Items listed in a dataset

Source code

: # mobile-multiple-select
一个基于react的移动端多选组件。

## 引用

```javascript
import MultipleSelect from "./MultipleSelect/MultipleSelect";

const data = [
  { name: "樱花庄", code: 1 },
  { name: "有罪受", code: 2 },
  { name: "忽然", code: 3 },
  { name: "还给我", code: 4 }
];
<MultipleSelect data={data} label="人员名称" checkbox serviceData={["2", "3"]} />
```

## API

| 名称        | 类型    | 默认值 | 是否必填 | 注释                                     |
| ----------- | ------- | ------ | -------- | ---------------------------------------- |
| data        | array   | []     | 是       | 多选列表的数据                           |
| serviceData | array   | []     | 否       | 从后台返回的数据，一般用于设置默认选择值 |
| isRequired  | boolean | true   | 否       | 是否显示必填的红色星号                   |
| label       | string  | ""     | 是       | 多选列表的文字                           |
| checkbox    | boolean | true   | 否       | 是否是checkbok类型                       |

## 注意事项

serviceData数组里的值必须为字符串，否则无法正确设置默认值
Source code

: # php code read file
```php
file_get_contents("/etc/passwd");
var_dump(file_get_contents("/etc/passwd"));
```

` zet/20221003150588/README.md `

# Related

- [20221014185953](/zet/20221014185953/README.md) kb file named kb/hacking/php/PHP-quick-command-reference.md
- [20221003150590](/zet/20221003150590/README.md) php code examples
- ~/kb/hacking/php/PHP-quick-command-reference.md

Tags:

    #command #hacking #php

- **What is being asked**
Whatever is in the entries above, write it out exactly.

- **Reply**
Source code

: # mobile-multiple-select
一个基于react的移动端多选组件。

## 引用

```javascript
import MultipleSelect from "./MultipleSelect/MultipleSelect";

const data = [
  { name: "樱花庄", code: 1 },
  { name: "有罪受", code: 2 },
  { name: "忽然", code: 3 },
  { name: "还给我", code: 4 }
];
<MultipleSelect data={data} label="人员名称" checkbox serviceData={["2", "3"]} />
```

## API

| 名称        | 类型    | 默认值 | 是否必填 | 注释                                     |
| ----------- | ------- | ------ | -------- | ---------------------------------------- |
| data        | array   | []     | 是       | 多选列表的数据                           |
| serviceData | array   | []     | 否       | 从后台返回的数据，一般用于设置默认选择值 |
| isRequired  | boolean | true   | 否       | 是否显示必填的红色星号                   |
| label       | string  | ""     | 是       | 多选列表的文字                           |
| checkbox    | boolean | true   | 否       | 是否是checkbok类型                       |

## 注意事项

serviceData数组里的值必须为字符串，否则无法正确设置默认值
Source code

: # php code read file
```php
file_get_contents("/etc/passwd");
var_dump(file_get_contents("/etc/passwd"));
```

` zet/20221003150588/README.md `

# Related

- [20221014185953](/zet/20221014185953/README.md) kb file named kb/hacking/php/PHP-quick-command-reference.md
- [20221003150590](/zet/20221003150590/README.md) php code examples
- ~/kb/hacking/php/PHP-quick-command-reference.md

Tags:

    #command #hacking #php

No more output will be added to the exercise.